**DATA FOR REVIEW**.
==*==
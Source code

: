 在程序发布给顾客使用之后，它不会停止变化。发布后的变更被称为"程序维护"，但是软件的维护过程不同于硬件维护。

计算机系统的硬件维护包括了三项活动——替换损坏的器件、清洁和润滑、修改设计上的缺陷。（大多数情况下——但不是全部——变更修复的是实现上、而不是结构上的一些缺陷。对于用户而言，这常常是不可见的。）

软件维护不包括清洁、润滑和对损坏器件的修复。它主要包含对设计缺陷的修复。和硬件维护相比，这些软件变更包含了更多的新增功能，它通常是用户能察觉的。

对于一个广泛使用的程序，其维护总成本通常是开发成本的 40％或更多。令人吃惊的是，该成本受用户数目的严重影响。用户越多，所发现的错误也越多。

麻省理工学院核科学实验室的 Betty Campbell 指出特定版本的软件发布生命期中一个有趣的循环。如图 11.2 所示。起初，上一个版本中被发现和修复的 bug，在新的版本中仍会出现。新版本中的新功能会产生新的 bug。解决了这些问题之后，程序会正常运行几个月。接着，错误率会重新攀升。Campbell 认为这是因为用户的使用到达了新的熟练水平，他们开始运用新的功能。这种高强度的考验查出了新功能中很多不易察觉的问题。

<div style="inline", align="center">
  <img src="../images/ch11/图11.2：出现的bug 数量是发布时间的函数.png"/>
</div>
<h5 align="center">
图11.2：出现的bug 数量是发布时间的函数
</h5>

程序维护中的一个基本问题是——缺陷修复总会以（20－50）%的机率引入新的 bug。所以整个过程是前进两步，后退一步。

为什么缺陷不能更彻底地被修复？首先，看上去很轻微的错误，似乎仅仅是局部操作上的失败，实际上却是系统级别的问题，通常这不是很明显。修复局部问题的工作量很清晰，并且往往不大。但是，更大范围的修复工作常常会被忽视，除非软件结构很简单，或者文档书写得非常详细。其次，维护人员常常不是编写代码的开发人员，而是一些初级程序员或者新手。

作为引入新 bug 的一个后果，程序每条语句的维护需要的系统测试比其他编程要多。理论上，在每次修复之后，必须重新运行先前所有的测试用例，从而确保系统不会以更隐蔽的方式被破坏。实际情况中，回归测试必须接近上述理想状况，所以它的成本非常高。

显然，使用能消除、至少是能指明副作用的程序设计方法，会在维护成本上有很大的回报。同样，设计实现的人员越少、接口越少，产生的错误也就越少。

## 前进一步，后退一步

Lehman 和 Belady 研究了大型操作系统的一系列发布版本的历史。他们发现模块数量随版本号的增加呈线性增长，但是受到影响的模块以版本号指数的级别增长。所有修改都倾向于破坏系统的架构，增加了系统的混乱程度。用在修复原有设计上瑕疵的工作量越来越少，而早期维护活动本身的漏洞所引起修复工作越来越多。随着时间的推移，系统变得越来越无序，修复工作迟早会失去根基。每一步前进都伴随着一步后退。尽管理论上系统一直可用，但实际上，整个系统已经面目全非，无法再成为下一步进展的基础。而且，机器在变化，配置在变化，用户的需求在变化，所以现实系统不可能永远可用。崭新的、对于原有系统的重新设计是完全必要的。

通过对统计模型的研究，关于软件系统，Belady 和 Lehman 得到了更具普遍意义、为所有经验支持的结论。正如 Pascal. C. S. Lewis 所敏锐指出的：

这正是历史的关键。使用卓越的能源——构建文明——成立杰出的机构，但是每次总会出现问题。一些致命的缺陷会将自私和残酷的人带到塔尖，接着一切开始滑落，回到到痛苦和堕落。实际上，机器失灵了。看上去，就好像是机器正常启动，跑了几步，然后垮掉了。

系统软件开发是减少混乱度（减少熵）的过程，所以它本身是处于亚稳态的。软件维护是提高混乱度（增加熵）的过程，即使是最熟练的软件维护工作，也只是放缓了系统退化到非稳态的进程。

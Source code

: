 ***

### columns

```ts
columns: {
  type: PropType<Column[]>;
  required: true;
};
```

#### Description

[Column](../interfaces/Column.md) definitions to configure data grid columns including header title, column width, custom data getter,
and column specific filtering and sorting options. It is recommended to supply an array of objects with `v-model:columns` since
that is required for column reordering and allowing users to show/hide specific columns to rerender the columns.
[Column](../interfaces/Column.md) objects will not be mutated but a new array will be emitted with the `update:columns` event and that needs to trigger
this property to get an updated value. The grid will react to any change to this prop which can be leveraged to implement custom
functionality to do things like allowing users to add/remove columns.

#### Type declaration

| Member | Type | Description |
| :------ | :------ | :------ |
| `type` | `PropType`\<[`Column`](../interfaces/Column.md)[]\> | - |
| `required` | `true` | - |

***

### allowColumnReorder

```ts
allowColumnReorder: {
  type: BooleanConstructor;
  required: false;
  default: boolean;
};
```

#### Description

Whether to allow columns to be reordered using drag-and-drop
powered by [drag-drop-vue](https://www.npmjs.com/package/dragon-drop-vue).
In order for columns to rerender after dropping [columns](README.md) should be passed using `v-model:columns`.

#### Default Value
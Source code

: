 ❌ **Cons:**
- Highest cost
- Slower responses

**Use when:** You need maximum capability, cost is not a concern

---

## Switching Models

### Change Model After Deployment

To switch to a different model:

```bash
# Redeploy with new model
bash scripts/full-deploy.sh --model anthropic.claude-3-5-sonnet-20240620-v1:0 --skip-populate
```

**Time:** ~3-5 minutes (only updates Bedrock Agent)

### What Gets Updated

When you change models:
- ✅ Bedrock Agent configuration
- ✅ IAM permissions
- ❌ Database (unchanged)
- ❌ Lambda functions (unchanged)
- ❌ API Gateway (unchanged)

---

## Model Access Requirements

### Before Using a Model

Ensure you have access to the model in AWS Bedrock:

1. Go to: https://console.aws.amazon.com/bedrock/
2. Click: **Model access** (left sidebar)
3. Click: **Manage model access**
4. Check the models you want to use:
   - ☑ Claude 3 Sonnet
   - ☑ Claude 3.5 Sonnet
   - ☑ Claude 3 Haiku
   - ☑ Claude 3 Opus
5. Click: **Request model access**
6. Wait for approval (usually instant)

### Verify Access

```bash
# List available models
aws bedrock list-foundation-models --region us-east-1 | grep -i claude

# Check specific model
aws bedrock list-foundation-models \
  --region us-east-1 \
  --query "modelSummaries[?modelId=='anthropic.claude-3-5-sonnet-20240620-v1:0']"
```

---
==*==
**PROMPT**.
Look through the material above and pick out each line holding the word "array".

**TASK SOLUTION**.
and column specific filtering and sorting options. It is recommended to supply an array of objects with `v-model:columns` since
[Column](../interfaces/Column.md) objects will not be mutated but a new array will be emitted with the `update:columns` event and that needs to trigger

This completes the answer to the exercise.